You can read text easily, but reading text and complex formulas is not so easy: some people would never be comfortably enough, most people would need training, something a lazy cheater won't do.

(08-25-2020 08:37 PM)Massimo Gnerucci Wrote:  And, BTW, why are you so obsessed with cheaters? it is not my first thought when I grab a calculator.

I'm not obsessed with cheaters but with calculator ban, and cheaters are helping to go forward with that ban.

I don't choose my calcs with cheaters in mind. In fact my favourite calculators are HP48SX/GX (with my GX plus cards I can have up to 1,25 MB RAM), also I own HP50g and TI-89/92Plus, and you have CAS with them and you can store a lot of information on them.

When I think in a ban scenario I understand the problem, and I see 7-sgment displays as a good solution: cheating is impossible or at least very limited. At the same time I see them better for a lot of students: those calcs, even if programmable (I own a few 7-segment display programmable calcs in my collection, including HP67 and HP15C) produce instant results, you press a key and you do something with those numbers, and you must to know what you are doing, and at the same time you can learn from it. A simple example is to press 1/x and watch how when you press repeatedly you get inverse and original number repeatedly. With modern calculators you type a complete expression, sometimes written like in a textbook, and you press a key to get final result: you loose all intermediate steps, you loose interactive use and live learning by that interactive use (for example 1/x as I showed before).

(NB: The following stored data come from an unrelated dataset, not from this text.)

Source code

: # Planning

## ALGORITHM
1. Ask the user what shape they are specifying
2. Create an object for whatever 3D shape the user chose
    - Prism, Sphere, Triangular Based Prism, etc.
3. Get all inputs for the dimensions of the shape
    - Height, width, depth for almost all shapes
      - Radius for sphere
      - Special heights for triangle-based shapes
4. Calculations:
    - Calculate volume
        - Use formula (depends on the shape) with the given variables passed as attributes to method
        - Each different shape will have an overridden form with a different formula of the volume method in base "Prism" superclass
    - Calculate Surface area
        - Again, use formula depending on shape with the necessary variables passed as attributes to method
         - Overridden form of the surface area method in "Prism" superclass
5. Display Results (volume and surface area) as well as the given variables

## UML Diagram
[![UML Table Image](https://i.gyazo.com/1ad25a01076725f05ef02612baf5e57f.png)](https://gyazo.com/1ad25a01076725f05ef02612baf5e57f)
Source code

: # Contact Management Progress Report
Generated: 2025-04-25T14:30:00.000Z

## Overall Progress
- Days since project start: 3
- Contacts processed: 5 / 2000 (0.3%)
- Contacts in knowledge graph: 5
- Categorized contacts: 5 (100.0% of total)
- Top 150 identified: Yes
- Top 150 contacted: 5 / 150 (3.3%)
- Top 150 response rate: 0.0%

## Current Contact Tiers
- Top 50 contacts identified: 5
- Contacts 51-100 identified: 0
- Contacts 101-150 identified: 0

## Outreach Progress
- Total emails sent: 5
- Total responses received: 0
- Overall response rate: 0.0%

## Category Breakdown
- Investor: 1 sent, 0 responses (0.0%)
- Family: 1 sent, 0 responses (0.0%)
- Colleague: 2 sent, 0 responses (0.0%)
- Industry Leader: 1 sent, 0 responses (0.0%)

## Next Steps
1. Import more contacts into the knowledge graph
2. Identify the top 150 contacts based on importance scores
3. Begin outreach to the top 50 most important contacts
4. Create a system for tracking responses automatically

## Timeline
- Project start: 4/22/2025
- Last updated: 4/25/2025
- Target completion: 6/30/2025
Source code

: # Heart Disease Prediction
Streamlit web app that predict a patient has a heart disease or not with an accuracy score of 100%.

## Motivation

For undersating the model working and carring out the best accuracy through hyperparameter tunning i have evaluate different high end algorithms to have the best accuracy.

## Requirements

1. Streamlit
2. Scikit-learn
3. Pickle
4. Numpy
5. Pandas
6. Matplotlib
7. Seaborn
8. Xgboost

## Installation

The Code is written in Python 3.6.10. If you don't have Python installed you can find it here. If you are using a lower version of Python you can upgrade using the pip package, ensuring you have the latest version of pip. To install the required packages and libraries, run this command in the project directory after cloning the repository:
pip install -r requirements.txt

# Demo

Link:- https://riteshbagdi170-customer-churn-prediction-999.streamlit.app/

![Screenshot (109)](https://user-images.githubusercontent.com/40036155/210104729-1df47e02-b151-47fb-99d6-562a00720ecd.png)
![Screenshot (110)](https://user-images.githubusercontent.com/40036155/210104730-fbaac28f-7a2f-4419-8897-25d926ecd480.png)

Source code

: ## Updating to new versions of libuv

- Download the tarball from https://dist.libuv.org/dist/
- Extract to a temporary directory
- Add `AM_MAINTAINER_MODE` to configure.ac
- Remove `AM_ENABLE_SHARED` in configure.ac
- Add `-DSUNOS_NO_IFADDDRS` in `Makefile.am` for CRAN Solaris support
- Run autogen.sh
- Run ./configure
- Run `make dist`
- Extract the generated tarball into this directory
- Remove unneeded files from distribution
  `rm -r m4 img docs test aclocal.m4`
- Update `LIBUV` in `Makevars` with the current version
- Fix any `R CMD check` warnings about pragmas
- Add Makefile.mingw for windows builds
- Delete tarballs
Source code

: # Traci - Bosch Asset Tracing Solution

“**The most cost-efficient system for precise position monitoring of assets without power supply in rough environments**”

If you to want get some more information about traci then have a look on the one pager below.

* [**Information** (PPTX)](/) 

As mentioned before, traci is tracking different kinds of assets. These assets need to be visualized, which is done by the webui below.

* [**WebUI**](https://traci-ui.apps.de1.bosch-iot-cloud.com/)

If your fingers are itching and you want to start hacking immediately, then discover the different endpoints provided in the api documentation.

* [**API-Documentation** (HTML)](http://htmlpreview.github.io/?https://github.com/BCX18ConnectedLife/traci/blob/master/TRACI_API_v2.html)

I think 7-segments display calculators have multiple values (from no, or near-no, cheating, to learning from immediate process/result).

I hate thinking in a world where high school students or college students have to do basic arithmetic by hand because someone ban all calculators. There is no reason to lost time with that basic arithmetic (it is totally a robotic job once skilled).

Of course I love my HP48 and other CAS calculators (really HP48 is lovely not for its CAS, but for a lot of other reasons). I think CAS is other step, and even more problematic.
09-12-2020, 07:31 AM
Post: #36
 ddd Junior Member Posts: 5 Joined: Sep 2019
RE: Casio fx-50F/fx-50FH programming
yes, the fx-50FH (II) kind of has a dot-matrix display and one that's definitely good enough for cheating. In fact, I may or may not have done that a few times, so I don't really get the HKEAA's obsession with that. I guess it's not a full dot-matrix display so it's still limiting enough?

Also, for some reason the HP 15C (and 10/11/12/16C, but none of the new versions) is on the list, no idea how I forgot to mention that on a forum called "The Museum of HP Calculators", but I think it's just something they left on the list when they made it in 1991 (iirc) and never thought about, because which high school student has a HP 15C in 2020? (Me, hopefully, RPN is so much better than brackets hell where I put brackets around everything because I'm not sure how the calculator would interpret it)
09-12-2020, 09:58 AM
Post: #37
 David22 Junior Member Posts: 24 Joined: Aug 2020
RE: Casio fx-50F/fx-50FH programming
(09-12-2020 07:31 AM)ddd Wrote:  I guess it's not a full dot-matrix display so it's still limiting enough?

If it isn't modified there is no problem: there is no memory nor alphabetic capabilities in his memory.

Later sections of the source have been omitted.